[Dataset entries]
>>>>
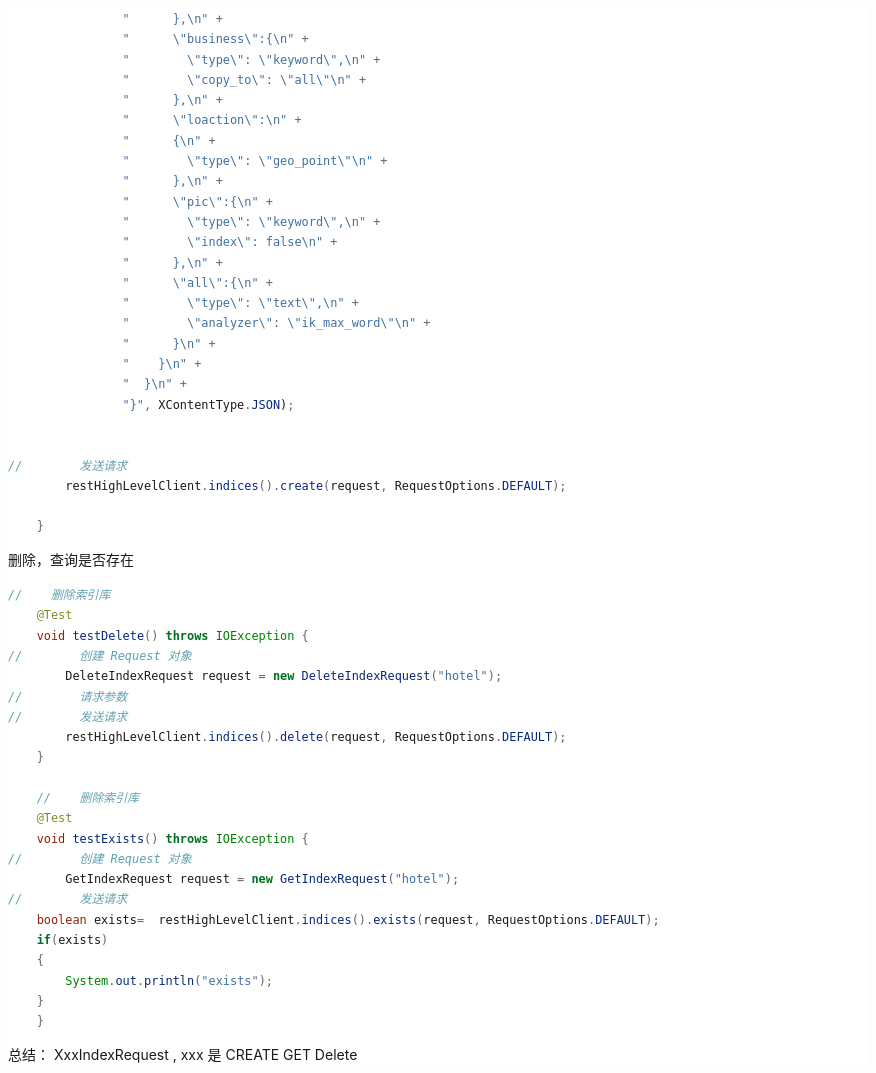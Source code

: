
 ```java
                "      },\n" +
                "      \"business\":{\n" +
                "        \"type\": \"keyword\",\n" +
                "        \"copy_to\": \"all\"\n" +
                "      },\n" +
                "      \"loaction\":\n" +
                "      {\n" +
                "        \"type\": \"geo_point\"\n" +
                "      },\n" +
                "      \"pic\":{\n" +
                "        \"type\": \"keyword\",\n" +
                "        \"index\": false\n" +
                "      },\n" +
                "      \"all\":{\n" +
                "        \"type\": \"text\",\n" +
                "        \"analyzer\": \"ik_max_word\"\n" +
                "      }\n" +
                "    }\n" +
                "  }\n" +
                "}", XContentType.JSON);


//        发送请求
        restHighLevelClient.indices().create(request, RequestOptions.DEFAULT);

    }
```
删除，查询是否存在
```java
//    删除索引库
    @Test
    void testDelete() throws IOException {
//        创建 Request 对象
        DeleteIndexRequest request = new DeleteIndexRequest("hotel");
//        请求参数
//        发送请求
        restHighLevelClient.indices().delete(request, RequestOptions.DEFAULT);
    }

    //    删除索引库
    @Test
    void testExists() throws IOException {
//        创建 Request 对象
        GetIndexRequest request = new GetIndexRequest("hotel");
//        发送请求
    boolean exists=  restHighLevelClient.indices().exists(request, RequestOptions.DEFAULT);
    if(exists)
    {
        System.out.println("exists");
    }
    }
```
总结： XxxIndexRequest , xxx 是 CREATE GET  Delete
<<<<
PROBLEM TO WORK ON:
Filter the records above for the string "DEFAULT" and copy each matching line.

RESULT FOR THIS TASK:
        restHighLevelClient.indices().create(request, RequestOptions.DEFAULT);
        restHighLevelClient.indices().delete(request, RequestOptions.DEFAULT);
    boolean exists=  restHighLevelClient.indices().exists(request, RequestOptions.DEFAULT);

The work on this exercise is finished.